Louise Doherty: Hello and welcome to the latest episode of Thinking Forward with myself, Louise Doherty and Mike Ambery, where we explore the trends and developments affecting the UK pension industry. So to help with the episode, Mike and I are lucky enough to be joined by Anthony O’Brien. Anthony is our Head of Market Strategy at Phoenix Asset Management. So Anthony, thank you for joining us.
Anthony O’Brien: Thank you very much for the invitation to come.
Louise Doherty: In this episode, we’re going to look at international economics and political trends. As many of you will know, 2024 has been dubbed the year of the global elections. More voters than ever are going to be heading to the polls. Even the number actually isn't agreed. I thought I'd read 70. Mike, what did you have 64?
Michael Ambery: We were going for 64. But, you know, I'm geometric, so, it could be any number. I think it’s half the world's population just abouts? And 60% of the economic output for the world.
Louise Doherty: I'm going to put you on the spot Anthony. What does this actually mean for us? Does it mean anything? I'm not sure.
Anthony O’Brien: Well, the economic influence of elections tends to be overstated. They've only really had a significant effect if the government is promising structural change, is, promising to interfere with monetary policy or to change the geopolitical stance, and then you have to even have the institutional framework or landscape to be able to provide those changes. So, you know every election might seem super important, but the economic effect, as I say, is, you know, can be rather more, you know, sort of dubbed down.
Louise Doherty: What about, I suppose, then for investments, is it good, bad? Does it have an impact?
Anthony O’Brien: Again it's uncertain. You know, and this year has provided many examples of that. The amounts of times that I read from financial analysts about two months going into a US election, you know, markets do so and so, two months coming out of the US election, markets do something else.
But each election is different. You know, is the incumbent involved is standing for re-election. Is the economy in a recession and therefore you’re reducing the sample size of any of those, events to something which is quite insignificant. So I don't think you can actually read a general term into it. Again, if you look at asset price performance in the outcome of the UK election, which you had a huge Labour majority that would have been entirely different had we had, you know, the same outcome in the 2019 election when Jeremy Corbyn would have won.

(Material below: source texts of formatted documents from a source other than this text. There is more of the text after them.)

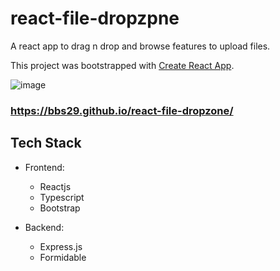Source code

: 
# react-file-dropzpne

A react app to drag n drop and browse features to upload files.

This project was bootstrapped with [Create React App](https://github.com/facebook/create-react-app).


![image](https://user-images.githubusercontent.com/60278095/91757288-ecd6d700-eb82-11ea-8eb8-dc653b573d96.png)


### https://bbs29.github.io/react-file-dropzone/


## Tech Stack
- Frontend:
  - Reactjs
  - Typescript
  - Bootstrap
  
- Backend:
  - Express.js
  - Formidable


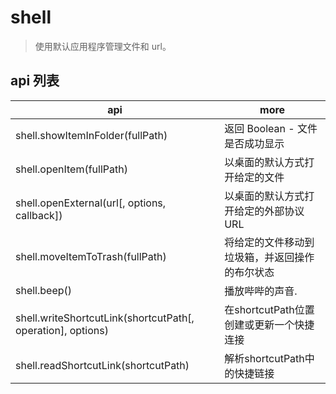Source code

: # shell

> 使用默认应用程序管理文件和 url。

## api 列表

| api                                                         | more                                           |
| ----------------------------------------------------------- | ---------------------------------------------- |
| shell.showItemInFolder(fullPath)                            | 返回 Boolean - 文件是否成功显示                |
| shell.openItem(fullPath)                                    | 以桌面的默认方式打开给定的文件                 |
| shell.openExternal(url[, options, callback])                | 以桌面的默认方式打开给定的外部协议URL          |
| shell.moveItemToTrash(fullPath)                             | 将给定的文件移动到垃圾箱，并返回操作的布尔状态 |
| shell.beep()                                                | 播放哔哔的声音.                                |
| shell.writeShortcutLink(shortcutPath[, operation], options) | 在shortcutPath位置创建或更新一个快捷连接       |
| shell.readShortcutLink(shortcutPath)                        | 解析shortcutPath中的快捷链接                   |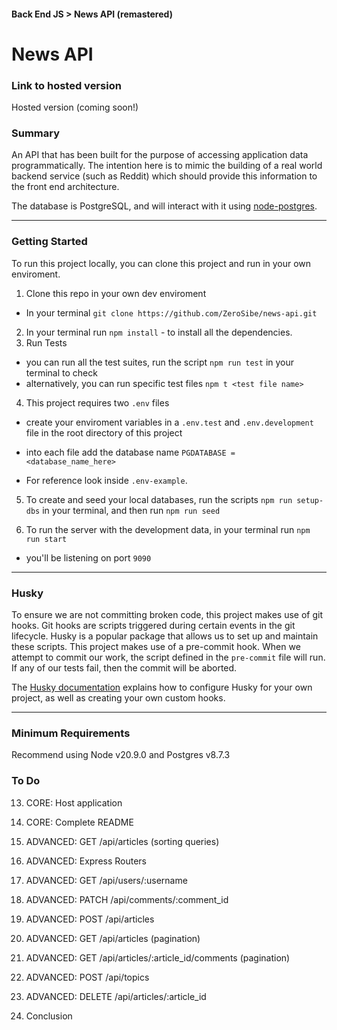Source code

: #### Back End JS > News API (remastered)

# News API

### Link to hosted version

Hosted version (coming soon!)

### Summary

An API that has been built for the purpose of accessing application data programmatically. The intention here is to mimic the building of a real world backend service (such as Reddit) which should provide this information to the front end architecture.

The database is PostgreSQL, and will interact with it using [node-postgres](https://node-postgres.com/).

---

### Getting Started

To run this project locally, you can clone this project and run in your own enviroment.

1. Clone this repo in your own dev enviroment

- In your terminal `git clone https://github.com/ZeroSibe/news-api.git `

2. In your terminal run `npm install` - to install all the dependencies.
3. Run Tests

- you can run all the test suites, run the script `npm run test` in your terminal to check
- alternatively, you can run specific test files `npm t <test file name>`

4. This project requires two `.env` files

- create your enviroment variables in a `.env.test` and `.env.development` file in the root directory of this project

- into each file add the database name `PGDATABASE = <database_name_here>`

- For reference look inside `.env-example`.

5. To create and seed your local databases, run the scripts `npm run setup-dbs` in your terminal, and then run `npm run seed`

6. To run the server with the development data, in your terminal run `npm run start`

- you'll be listening on port `9090`

---

### Husky

To ensure we are not committing broken code, this project makes use of git hooks. Git hooks are scripts triggered during certain events in the git lifecycle. Husky is a popular package that allows us to set up and maintain these scripts. This project makes use of a pre-commit hook. When we attempt to commit our work, the script defined in the `pre-commit` file will run. If any of our tests fail, then the commit will be aborted.

The [Husky documentation](https://typicode.github.io/husky/#/) explains how to configure Husky for your own project, as well as creating your own custom hooks.

---

### Minimum Requirements

Recommend using Node v20.9.0 and Postgres v8.7.3

### To Do

13. CORE: Host application

14. CORE: Complete README

15. ADVANCED: GET /api/articles (sorting queries)

16. ADVANCED: Express Routers

17. ADVANCED: GET /api/users/:username

18. ADVANCED: PATCH /api/comments/:comment_id

19. ADVANCED: POST /api/articles

20. ADVANCED: GET /api/articles (pagination)

21. ADVANCED: GET /api/articles/:article_id/comments (pagination)

22. ADVANCED: POST /api/topics

23. ADVANCED: DELETE /api/articles/:article_id

24. Conclusion
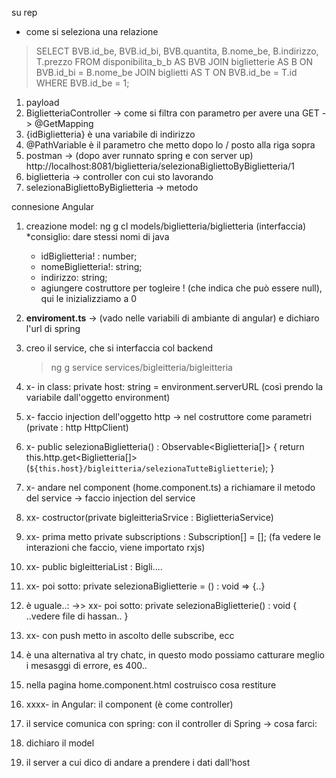 su rep
- come si seleziona una relazione

> SELECT BVB.id_be, BVB.id_bi, BVB.quantita, B.nome_be, B.indirizzo, T.prezzo
> FROM disponibilita_b_b AS BVB
> JOIN biglietterie AS B ON BVB.id_bi = B.nome_be
> JOIN biglietti AS T ON BVB.id_be = T.id
> WHERE BVB.id_be = 1;

1. payload
2. BiglietteriaController -> come si filtra con parametro per avere una GET -> @GetMapping
3. {idBiglietteria} è una variabile di indirizzo
4. @PathVariable è il parametro che metto dopo lo / posto alla riga sopra
5. postman -> (dopo aver runnato spring e con server up) http://localhost:8081/biglietteria/selezionaBigliettoByBiglietteria/1
6. biglietteria -> controller con cui sto lavorando
7. selezionaBigliettoByBiglietteria -> metodo

connesione Angular
1. creazione model: ng g cl models/biglietteria/biglietteria (interfaccia) *consiglio: dare stessi nomi di java
   - idBiglietteria! : number;
   - nomeBiglietteria!: string;
   - indirizzo: string;
   - agiungere costruttore per togleire ! (che indica che può essere null), qui le inizializziamo a 0
2. **enviroment.ts** -> (vado nelle variabili di ambiante di angular) e dichiaro l'url di spring
3. creo il service, che si interfaccia col backend
   > ng g service services/bigleitteria/bigleitteria
4. x- in class: private host: string = environment.serverURL (così prendo la variabile dall'oggetto environment)
5. x- faccio injection dell'oggetto http -> nel costruttore come parametri (private : http HttpClient)
6. x- public selezionaBiglietteria() : Observable<Biglietteria[]> { return this.http.get<Biglietteria[]> (`${this.host}/bigleitteria/selezionaTutteBiglietterie`); }
7. x- andare nel component (home.component.ts) a richiamare il metodo del service -> faccio injection del service
8. xx- costructor(private bigleitteriaSrvice : BiglietteriaService)
9. xx- prima metto private subscriptions : Subscription[] = []; (fa vedere le interazioni che faccio, viene importato rxjs)
10. xx- public bigleitteriaList : Bigli....
11. xx- poi sotto: private selezionaBiglietterie = () : void => {..}
12. è uguale..: ->> xx- poi sotto: private selezionaBiglietterie() : void { ..vedere file di hassan.. }
13. xx- con push metto in ascolto delle subscribe, ecc
14. è una alternativa al try chatc, in questo modo possiamo catturare meglio i mesasggi di errore, es 400..
15. nella pagina home.component.html costruisco cosa restiture
16. xxxx- in Angular: il component (è come controller)
17. il service comunica con spring: con il controller di Spring -> cosa farci:


1. dichiaro il model
2. il server a cui dico di andare a prendere i dati dall'host
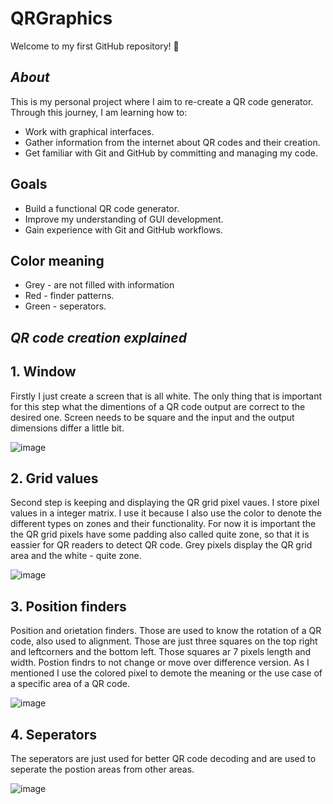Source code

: # QRGraphics

Welcome to my first GitHub repository! 🎉  

## *About*  
This is my personal project where I aim to re-create a QR code generator. Through this journey, I am learning how to:  
- Work with graphical interfaces.  
- Gather information from the internet about QR codes and their creation.  
- Get familiar with Git and GitHub by committing and managing my code.  

## Goals  
- Build a functional QR code generator.  
- Improve my understanding of GUI development.  
- Gain experience with Git and GitHub workflows.

## Color meaning
  - Grey - are not filled with information
  - Red - finder patterns.
  - Green - seperators.

## *QR code creation explained*

## 1. Window
  Firstly I just create a screen that is all white. The only thing that is important for this step what the dimentions 
of a QR code output are correct to the desired one. Screen needs to be square and the input and the output dimensions differ
a little bit.

![image](https://github.com/user-attachments/assets/a200bc4e-fc07-44eb-9187-add399e50599)

## 2. Grid values
  Second step is keeping and displaying the QR grid pixel vaues. I store pixel values in a integer matrix. I use it because 
I also use the color to denote the different types on zones and their functionality. For now it is important the the QR grid pixels have some padding
also called quite zone, so that it is eassier for QR readers to detect QR code. Grey pixels display the QR grid area and the white - quite zone.

![image](https://github.com/user-attachments/assets/afae2fc8-3f41-4509-a197-f84425ddb233)

## 3. Position finders
  Position and orietation finders. Those are used to know the rotation of a QR code, also used to alignment. Those are just three squares on the top 
right and leftcorners and the bottom left. Those squares ar 7 pixels length and width. Postion findrs to not change or move over difference version.
As I mentioned I use the colored pixel to demote the meaning or the use case of a specific area of a QR code.

![image](https://github.com/user-attachments/assets/e9859aa8-de59-4318-867c-7a63d41b43f9)

## 4. Seperators
The seperators are just used for better QR code decoding and are used to seperate the postion areas from other areas.

![image](https://github.com/user-attachments/assets/e7685331-cc3d-4efb-b7f5-f63924c6ca42)


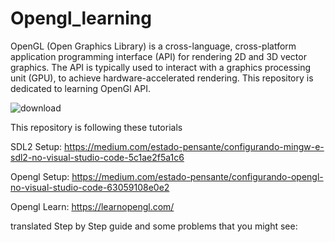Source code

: # Opengl_learning
OpenGL (Open Graphics Library) is a cross-language, cross-platform application programming interface (API) for rendering 2D and 3D vector graphics. The API is typically used to interact with a graphics processing unit (GPU), to achieve hardware-accelerated rendering.
This repository is dedicated to learning OpenGl API.

![download](https://github.com/KatsuMouley/Opengl_learning/assets/130433332/a8729a9b-1c62-4a55-aff0-26dba0968dad)

This repository is following these tutorials

SDL2 Setup: https://medium.com/estado-pensante/configurando-mingw-e-sdl2-no-visual-studio-code-5c1ae2f5a1c6

Opengl Setup: https://medium.com/estado-pensante/configurando-opengl-no-visual-studio-code-63059108e0e2

Opengl Learn: https://learnopengl.com/

translated Step by Step guide and some problems that you might see:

And then we look at, you know, France. And that was genuine uncertainty, where President Macron called a snap assembly election, and markets were thrown into turmoil with that decision. So I think what markets don't like is uncertainty. So in a race which is 50/50, where the outcome is binary between if one side or the other, wins. And then, you know, markets generally do not like that and react with quiet, significant volatility. And that leads us to the US election, I suspect.

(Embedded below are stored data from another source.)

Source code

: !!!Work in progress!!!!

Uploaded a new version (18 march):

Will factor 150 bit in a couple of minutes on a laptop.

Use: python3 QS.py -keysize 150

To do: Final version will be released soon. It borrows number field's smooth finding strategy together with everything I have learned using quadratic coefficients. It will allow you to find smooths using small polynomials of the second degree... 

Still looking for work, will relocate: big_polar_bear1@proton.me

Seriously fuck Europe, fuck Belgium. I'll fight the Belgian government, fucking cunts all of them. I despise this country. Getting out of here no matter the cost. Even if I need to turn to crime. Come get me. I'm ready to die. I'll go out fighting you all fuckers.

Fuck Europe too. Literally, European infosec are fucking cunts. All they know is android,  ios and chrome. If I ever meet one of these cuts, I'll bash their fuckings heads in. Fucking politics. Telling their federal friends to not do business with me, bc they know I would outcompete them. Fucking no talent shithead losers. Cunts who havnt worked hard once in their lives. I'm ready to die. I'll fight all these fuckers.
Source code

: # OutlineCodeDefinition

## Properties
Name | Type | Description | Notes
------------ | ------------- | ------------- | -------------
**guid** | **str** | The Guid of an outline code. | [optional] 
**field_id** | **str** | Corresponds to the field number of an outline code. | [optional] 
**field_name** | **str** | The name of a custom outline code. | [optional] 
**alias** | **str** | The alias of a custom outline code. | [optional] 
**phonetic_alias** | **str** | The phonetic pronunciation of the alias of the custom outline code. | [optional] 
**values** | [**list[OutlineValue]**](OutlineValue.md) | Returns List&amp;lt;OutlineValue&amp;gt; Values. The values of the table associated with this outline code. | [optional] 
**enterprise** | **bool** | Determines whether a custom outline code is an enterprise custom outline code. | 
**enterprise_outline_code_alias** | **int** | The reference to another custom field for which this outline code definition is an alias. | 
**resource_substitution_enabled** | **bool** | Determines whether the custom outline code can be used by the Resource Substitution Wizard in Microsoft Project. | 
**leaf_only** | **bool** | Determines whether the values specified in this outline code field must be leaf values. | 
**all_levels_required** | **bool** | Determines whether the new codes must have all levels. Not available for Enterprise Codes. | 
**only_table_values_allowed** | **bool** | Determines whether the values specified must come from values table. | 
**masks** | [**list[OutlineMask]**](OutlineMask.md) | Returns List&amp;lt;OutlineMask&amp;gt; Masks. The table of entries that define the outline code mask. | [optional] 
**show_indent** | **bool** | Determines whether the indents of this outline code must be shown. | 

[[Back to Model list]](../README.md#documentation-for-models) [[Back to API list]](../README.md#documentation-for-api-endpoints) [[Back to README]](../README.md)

Michael Ambery: And on to the US election. Louise, what happens on November the 5th?
Louise Doherty: What does happen on November the 5th? Do you want me to get my crystal ball out?
Michael Ambery: I do, tell me what happens. You know I love fireworks. But it is probably the biggest political event, globally. At least for this year. And if you're not Australian because it's next year, in any case, over there, I guess, in in the style of Donald Trump or Kamala Harris, if you can, Anthony or alternatively, in your own style. What do you think this will mean economically? In terms of who wins in the US.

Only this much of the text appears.